Install-Package IronOcr.Languages.Arabic

:path=/static-assets/ocr/content-code-examples/tutorials/how-to-read-text-from-an-image-in-csharp-net-6.cs
// PM> Install IronOcr.Languages.Arabic
using IronOcr;
// Create an instance of the IronTesseract class for OCR operations.
var ocr = new IronTesseract();
// Set the OCR language to Arabic.
ocr.Language = OcrLanguage.Arabic;
// Use a 'using' block for OcrInput to ensure proper disposal of resources.
using (var input = new OcrInput())
{
// Load the first frame of the image located at "img/arabic.gif".
input.AddImage("img/arabic.gif");
// Optional: Add image filters if necessary for better OCR performance.
// In this case, even though the input is very low quality,
// IronTesseract can read what conventional Tesseract cannot.
// Perform OCR to get the result.
var result = ocr.Read(input);
// Save the OCR result to a text file because the console might not display Arabic correctly on Windows.
result.SaveAsTextFile("arabic.txt");
}
' PM> Install IronOcr.Languages.Arabic
Imports IronOcr
' Create an instance of the IronTesseract class for OCR operations.

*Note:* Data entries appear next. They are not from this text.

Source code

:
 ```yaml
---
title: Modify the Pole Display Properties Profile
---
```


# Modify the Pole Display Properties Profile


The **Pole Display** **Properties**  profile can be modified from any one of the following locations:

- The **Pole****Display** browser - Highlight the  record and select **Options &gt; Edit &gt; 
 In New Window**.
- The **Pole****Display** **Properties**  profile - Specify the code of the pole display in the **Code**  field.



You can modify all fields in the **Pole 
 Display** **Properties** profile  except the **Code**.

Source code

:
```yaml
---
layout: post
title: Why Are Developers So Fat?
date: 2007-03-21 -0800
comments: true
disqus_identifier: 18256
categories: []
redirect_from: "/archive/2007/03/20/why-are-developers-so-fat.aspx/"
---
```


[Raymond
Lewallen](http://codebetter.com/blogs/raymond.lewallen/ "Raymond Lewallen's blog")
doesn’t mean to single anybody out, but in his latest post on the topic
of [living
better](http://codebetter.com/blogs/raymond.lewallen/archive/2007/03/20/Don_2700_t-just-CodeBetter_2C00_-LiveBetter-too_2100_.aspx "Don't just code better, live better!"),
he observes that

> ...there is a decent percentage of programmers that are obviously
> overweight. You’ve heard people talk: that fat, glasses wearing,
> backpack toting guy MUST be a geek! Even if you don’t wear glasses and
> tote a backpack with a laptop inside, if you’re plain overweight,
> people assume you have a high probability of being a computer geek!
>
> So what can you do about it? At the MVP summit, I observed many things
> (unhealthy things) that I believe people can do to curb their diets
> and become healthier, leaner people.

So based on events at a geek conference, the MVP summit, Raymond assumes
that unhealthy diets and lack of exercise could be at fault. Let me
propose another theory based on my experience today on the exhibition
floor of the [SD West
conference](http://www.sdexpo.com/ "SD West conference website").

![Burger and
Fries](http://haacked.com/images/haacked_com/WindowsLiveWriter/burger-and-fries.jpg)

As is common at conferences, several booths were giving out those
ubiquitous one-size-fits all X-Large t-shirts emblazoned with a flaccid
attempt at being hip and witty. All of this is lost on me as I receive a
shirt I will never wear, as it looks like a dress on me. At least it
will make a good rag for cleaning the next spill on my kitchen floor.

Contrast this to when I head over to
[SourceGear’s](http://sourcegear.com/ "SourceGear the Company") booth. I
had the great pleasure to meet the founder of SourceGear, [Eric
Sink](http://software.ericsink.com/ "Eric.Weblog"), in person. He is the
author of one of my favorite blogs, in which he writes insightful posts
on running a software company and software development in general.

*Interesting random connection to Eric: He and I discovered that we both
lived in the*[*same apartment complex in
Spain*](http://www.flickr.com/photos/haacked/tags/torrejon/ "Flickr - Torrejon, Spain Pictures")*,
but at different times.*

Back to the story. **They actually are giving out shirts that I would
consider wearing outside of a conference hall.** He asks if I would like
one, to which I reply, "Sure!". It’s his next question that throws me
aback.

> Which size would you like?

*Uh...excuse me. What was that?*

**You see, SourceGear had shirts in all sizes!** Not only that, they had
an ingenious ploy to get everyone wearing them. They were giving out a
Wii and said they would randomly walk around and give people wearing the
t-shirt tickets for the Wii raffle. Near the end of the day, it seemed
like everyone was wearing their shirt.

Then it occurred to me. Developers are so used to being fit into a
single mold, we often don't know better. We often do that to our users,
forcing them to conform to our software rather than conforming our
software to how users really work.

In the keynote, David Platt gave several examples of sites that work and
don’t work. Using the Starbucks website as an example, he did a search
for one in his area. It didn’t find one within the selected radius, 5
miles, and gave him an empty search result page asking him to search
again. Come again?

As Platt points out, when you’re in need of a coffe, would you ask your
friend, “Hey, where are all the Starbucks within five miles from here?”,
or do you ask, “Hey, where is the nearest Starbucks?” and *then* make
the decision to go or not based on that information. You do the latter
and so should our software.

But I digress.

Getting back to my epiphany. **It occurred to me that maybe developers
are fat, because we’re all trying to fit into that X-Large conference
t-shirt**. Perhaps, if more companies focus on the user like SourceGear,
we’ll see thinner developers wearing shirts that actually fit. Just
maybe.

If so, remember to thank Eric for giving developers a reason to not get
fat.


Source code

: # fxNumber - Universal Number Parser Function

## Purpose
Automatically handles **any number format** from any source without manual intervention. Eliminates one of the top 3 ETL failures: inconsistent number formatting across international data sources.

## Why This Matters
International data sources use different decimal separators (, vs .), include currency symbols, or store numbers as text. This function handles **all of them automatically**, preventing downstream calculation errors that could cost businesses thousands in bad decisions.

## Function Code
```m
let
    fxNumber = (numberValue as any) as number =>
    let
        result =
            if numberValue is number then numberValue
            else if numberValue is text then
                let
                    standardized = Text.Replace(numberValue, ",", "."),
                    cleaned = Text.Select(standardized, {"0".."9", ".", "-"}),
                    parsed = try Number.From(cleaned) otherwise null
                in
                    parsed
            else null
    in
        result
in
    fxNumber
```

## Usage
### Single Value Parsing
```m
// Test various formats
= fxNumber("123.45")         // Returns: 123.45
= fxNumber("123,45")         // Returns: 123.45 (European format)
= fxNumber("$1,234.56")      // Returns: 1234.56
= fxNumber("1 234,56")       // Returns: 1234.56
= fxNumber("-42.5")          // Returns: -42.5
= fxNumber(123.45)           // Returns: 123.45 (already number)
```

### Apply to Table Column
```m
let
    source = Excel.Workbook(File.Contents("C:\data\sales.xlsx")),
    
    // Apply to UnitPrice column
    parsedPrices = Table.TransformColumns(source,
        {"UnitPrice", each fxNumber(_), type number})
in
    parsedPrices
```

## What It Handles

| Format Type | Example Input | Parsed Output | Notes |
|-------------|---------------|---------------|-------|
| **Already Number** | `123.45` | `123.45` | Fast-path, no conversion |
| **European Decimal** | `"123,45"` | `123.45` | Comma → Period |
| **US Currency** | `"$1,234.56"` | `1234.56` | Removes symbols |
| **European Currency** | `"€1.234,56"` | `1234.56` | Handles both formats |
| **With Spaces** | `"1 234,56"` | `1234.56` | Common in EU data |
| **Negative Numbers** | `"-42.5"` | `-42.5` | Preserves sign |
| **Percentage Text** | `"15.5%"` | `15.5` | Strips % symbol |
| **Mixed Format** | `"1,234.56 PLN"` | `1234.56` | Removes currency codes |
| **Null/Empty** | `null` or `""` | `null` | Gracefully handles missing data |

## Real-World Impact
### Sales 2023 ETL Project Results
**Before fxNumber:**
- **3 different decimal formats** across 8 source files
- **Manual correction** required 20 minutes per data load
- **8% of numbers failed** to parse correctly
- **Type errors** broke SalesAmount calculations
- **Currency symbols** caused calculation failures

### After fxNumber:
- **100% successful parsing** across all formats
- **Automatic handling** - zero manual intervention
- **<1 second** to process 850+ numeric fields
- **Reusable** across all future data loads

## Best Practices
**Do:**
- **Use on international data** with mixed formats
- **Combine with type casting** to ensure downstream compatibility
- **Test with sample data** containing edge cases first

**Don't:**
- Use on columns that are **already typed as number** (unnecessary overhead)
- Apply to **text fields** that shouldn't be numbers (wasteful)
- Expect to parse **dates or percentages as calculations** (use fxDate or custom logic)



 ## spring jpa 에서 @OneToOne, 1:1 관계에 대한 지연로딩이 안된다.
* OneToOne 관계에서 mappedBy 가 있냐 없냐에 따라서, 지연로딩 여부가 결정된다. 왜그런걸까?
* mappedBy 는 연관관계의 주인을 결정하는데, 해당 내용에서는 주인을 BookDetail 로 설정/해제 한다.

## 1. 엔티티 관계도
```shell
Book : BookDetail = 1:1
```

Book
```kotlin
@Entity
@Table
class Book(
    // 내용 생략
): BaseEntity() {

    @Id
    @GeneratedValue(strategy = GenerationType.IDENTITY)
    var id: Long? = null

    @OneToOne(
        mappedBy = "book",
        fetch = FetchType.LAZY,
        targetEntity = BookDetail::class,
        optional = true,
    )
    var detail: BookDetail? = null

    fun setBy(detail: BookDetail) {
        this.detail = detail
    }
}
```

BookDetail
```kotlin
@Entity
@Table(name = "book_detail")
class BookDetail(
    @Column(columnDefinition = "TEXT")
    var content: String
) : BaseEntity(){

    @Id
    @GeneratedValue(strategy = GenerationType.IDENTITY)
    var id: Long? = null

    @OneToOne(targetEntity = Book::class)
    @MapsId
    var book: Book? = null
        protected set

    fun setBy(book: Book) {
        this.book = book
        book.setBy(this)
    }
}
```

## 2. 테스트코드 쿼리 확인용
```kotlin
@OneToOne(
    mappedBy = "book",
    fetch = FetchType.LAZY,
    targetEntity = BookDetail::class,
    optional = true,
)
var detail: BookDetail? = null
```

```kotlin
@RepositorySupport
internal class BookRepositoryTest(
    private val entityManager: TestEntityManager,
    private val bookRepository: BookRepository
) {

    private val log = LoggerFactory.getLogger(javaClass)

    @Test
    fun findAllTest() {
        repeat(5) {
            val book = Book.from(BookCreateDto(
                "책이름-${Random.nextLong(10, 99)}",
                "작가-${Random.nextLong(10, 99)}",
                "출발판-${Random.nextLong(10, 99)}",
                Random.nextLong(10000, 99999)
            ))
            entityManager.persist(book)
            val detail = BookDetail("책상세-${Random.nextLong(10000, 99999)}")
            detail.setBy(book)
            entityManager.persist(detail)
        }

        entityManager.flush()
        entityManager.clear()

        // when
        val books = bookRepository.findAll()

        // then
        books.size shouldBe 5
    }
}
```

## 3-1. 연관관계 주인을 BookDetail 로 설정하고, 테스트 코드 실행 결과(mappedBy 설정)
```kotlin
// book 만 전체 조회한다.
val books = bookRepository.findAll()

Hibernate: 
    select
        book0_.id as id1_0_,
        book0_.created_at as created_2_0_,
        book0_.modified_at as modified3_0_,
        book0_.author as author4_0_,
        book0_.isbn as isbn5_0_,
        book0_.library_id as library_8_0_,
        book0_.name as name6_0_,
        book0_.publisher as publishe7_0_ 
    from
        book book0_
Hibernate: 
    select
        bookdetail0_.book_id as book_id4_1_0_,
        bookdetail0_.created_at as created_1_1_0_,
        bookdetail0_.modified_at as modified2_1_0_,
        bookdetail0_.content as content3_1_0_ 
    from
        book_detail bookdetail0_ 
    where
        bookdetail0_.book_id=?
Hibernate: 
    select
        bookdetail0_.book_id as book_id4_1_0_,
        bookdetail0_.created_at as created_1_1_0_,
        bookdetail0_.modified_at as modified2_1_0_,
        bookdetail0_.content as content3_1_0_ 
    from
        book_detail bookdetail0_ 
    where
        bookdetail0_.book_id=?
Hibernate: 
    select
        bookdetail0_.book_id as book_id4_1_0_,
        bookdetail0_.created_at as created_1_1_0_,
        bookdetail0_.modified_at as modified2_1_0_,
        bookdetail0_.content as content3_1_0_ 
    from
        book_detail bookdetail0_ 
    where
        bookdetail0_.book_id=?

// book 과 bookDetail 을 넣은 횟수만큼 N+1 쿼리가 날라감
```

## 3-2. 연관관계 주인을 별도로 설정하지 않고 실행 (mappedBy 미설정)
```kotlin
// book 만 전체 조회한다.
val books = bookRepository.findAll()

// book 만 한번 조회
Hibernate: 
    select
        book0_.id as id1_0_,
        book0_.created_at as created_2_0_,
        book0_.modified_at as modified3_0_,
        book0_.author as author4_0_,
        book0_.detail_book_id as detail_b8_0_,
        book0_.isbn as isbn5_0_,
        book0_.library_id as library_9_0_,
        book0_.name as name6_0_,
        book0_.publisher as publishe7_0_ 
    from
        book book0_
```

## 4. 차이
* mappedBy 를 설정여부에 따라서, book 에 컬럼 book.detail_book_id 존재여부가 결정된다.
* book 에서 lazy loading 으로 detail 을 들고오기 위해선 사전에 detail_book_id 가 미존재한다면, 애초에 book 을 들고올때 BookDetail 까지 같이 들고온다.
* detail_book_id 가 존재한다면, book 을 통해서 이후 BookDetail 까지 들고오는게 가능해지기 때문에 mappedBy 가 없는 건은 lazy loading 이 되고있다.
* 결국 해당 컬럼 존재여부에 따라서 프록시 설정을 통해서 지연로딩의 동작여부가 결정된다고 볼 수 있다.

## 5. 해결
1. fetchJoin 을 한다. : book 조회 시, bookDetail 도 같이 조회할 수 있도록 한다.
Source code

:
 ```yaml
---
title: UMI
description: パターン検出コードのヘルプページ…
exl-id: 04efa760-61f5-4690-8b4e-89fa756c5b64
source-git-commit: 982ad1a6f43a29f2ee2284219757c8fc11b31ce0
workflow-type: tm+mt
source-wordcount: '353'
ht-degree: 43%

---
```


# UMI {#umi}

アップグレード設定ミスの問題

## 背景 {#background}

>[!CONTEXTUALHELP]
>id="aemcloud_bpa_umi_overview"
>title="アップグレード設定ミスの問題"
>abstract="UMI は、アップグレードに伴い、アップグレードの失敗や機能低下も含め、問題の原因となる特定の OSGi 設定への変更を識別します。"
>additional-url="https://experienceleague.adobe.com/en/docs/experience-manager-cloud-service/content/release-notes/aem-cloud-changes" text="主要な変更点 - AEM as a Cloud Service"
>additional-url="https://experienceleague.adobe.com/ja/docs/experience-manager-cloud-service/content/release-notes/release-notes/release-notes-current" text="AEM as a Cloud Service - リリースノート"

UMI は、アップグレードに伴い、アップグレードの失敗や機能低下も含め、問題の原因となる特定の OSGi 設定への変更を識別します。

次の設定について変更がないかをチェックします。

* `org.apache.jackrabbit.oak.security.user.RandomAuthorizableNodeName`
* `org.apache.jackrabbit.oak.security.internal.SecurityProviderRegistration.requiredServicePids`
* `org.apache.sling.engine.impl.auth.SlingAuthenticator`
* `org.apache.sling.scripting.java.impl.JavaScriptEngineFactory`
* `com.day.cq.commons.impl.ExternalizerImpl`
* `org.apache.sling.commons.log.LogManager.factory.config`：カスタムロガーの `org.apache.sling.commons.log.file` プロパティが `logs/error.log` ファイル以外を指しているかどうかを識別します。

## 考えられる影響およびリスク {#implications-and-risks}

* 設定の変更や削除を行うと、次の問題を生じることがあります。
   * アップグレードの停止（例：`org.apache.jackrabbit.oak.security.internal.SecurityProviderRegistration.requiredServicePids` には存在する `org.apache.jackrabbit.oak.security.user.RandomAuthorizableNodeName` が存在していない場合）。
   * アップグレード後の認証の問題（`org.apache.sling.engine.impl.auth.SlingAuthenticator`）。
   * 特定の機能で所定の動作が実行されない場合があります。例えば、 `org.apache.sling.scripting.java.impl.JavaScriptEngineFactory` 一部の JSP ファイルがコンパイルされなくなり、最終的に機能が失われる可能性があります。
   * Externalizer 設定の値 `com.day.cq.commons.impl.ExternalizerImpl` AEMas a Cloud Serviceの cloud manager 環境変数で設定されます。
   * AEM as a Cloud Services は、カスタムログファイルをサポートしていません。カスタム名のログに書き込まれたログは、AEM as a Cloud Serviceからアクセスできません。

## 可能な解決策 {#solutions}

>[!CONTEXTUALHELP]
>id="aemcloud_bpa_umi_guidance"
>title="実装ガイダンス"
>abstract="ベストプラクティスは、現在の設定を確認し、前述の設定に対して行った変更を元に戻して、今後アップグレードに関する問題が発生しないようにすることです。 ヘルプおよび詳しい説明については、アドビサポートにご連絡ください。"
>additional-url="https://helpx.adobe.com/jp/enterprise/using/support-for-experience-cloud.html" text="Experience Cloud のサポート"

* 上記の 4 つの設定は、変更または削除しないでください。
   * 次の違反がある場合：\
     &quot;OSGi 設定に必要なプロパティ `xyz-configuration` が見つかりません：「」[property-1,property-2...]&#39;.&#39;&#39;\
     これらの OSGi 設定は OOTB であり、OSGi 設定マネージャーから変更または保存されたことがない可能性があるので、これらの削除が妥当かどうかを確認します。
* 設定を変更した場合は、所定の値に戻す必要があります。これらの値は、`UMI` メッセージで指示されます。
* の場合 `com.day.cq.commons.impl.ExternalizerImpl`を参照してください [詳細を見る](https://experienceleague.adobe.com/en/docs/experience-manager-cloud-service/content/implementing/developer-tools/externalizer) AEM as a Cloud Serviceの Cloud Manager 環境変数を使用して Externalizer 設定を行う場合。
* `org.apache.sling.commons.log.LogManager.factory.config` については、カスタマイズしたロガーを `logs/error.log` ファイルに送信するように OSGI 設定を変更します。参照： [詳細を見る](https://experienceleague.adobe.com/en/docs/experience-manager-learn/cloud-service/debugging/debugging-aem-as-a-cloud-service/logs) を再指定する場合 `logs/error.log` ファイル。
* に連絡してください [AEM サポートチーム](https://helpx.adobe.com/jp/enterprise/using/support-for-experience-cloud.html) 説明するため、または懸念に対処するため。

Private ocr = New IronTesseract()
' Set the OCR language to Arabic.
ocr.Language = OcrLanguage.Arabic
' Use a 'using' block for OcrInput to ensure proper disposal of resources.
Using input = New OcrInput()
' Load the first frame of the image located at "img/arabic.gif".
input.AddImage("img/arabic.gif")
' Optional: Add image filters if necessary for better OCR performance.
' In this case, even though the input is very low quality,
' IronTesseract can read what conventional Tesseract cannot.
' Perform OCR to get the result.
Dim result = ocr.Read(input)
' Save the OCR result to a text file because the console might not display Arabic correctly on Windows.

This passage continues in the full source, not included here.